● DESCRIPTION OF THE TASK
Within the records below, find each line with the word "CallEmailTarget" and copy it out.

(Rendered images with source text)
+ + +

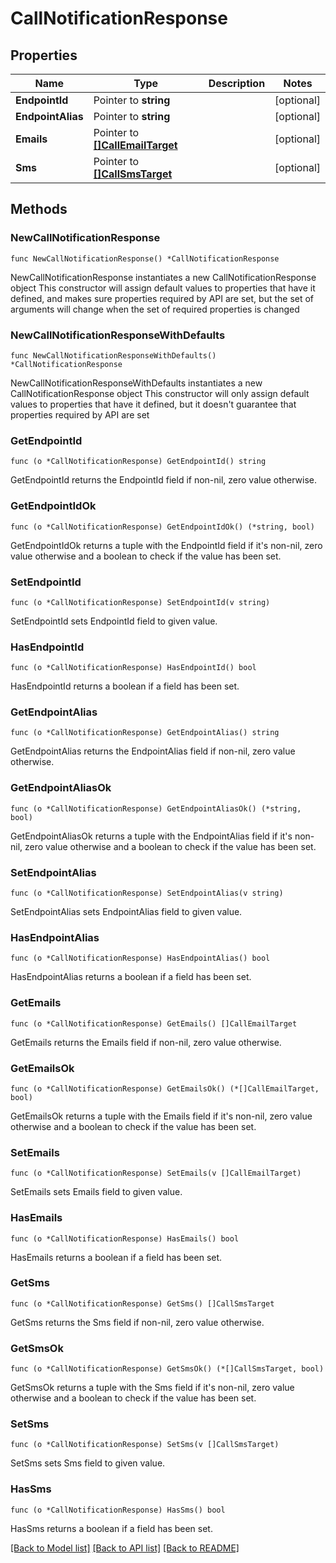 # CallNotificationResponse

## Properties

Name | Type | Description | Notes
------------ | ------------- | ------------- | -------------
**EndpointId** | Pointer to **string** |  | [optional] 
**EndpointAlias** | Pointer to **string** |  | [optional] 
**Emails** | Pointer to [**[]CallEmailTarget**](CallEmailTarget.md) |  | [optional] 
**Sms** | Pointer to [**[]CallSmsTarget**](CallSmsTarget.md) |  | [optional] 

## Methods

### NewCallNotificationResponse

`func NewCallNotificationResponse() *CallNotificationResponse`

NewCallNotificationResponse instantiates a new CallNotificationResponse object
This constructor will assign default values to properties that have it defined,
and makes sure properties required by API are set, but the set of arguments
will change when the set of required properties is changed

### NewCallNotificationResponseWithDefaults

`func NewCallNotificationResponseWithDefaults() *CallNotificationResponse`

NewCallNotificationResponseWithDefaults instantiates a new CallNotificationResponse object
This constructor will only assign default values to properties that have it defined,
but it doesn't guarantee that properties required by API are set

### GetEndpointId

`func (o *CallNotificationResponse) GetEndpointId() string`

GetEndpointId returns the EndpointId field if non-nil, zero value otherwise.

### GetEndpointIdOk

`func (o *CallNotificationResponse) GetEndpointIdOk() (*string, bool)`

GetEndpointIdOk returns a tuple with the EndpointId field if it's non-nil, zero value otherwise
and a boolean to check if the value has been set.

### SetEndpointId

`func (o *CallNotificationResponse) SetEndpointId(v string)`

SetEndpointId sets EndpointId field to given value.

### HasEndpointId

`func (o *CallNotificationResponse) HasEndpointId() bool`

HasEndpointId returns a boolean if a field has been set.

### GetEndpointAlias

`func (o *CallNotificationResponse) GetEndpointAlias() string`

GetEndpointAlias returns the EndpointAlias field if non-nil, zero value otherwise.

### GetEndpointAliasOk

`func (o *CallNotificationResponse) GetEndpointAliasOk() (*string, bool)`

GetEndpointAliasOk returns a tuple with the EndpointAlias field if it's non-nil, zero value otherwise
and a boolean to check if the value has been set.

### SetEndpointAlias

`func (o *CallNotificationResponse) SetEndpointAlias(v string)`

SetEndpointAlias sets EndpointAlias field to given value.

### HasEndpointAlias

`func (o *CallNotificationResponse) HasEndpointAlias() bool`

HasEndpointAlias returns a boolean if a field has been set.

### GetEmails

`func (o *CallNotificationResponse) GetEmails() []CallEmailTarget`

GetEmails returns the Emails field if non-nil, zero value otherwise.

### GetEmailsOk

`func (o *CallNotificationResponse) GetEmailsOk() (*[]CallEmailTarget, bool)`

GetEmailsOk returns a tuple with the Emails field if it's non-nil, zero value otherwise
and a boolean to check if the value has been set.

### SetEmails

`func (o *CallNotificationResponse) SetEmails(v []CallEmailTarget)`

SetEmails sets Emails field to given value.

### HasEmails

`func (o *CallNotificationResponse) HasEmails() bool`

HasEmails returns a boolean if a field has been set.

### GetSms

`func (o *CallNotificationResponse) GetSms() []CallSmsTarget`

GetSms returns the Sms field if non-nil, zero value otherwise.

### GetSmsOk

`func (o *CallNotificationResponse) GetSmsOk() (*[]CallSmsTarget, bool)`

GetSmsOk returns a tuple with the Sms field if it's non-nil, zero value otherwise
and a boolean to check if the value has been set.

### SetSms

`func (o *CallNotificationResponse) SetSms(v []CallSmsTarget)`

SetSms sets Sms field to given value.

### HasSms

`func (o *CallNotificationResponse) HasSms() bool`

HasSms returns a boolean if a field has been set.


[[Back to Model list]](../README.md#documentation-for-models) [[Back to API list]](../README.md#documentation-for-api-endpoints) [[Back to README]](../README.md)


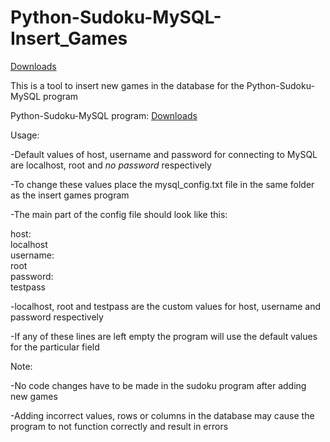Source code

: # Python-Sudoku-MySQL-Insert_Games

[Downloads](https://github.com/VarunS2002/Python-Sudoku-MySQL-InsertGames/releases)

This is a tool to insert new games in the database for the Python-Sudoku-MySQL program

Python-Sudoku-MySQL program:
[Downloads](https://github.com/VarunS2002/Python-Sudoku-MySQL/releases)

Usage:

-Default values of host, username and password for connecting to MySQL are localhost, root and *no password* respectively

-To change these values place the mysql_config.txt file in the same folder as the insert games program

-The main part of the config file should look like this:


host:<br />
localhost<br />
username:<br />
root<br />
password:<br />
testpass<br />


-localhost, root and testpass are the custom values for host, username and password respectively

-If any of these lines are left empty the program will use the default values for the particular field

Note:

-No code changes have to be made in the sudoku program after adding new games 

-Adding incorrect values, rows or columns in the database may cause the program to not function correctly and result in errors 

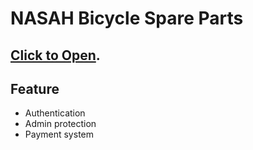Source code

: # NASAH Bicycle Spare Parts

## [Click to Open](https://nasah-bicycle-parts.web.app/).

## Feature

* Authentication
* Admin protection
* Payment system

+ + +

● ANSWER FOR THE TASK
**Emails** | Pointer to [**[]CallEmailTarget**](CallEmailTarget.md) |  | [optional] 
`func (o *CallNotificationResponse) GetEmails() []CallEmailTarget`
`func (o *CallNotificationResponse) GetEmailsOk() (*[]CallEmailTarget, bool)`
`func (o *CallNotificationResponse) SetEmails(v []CallEmailTarget)`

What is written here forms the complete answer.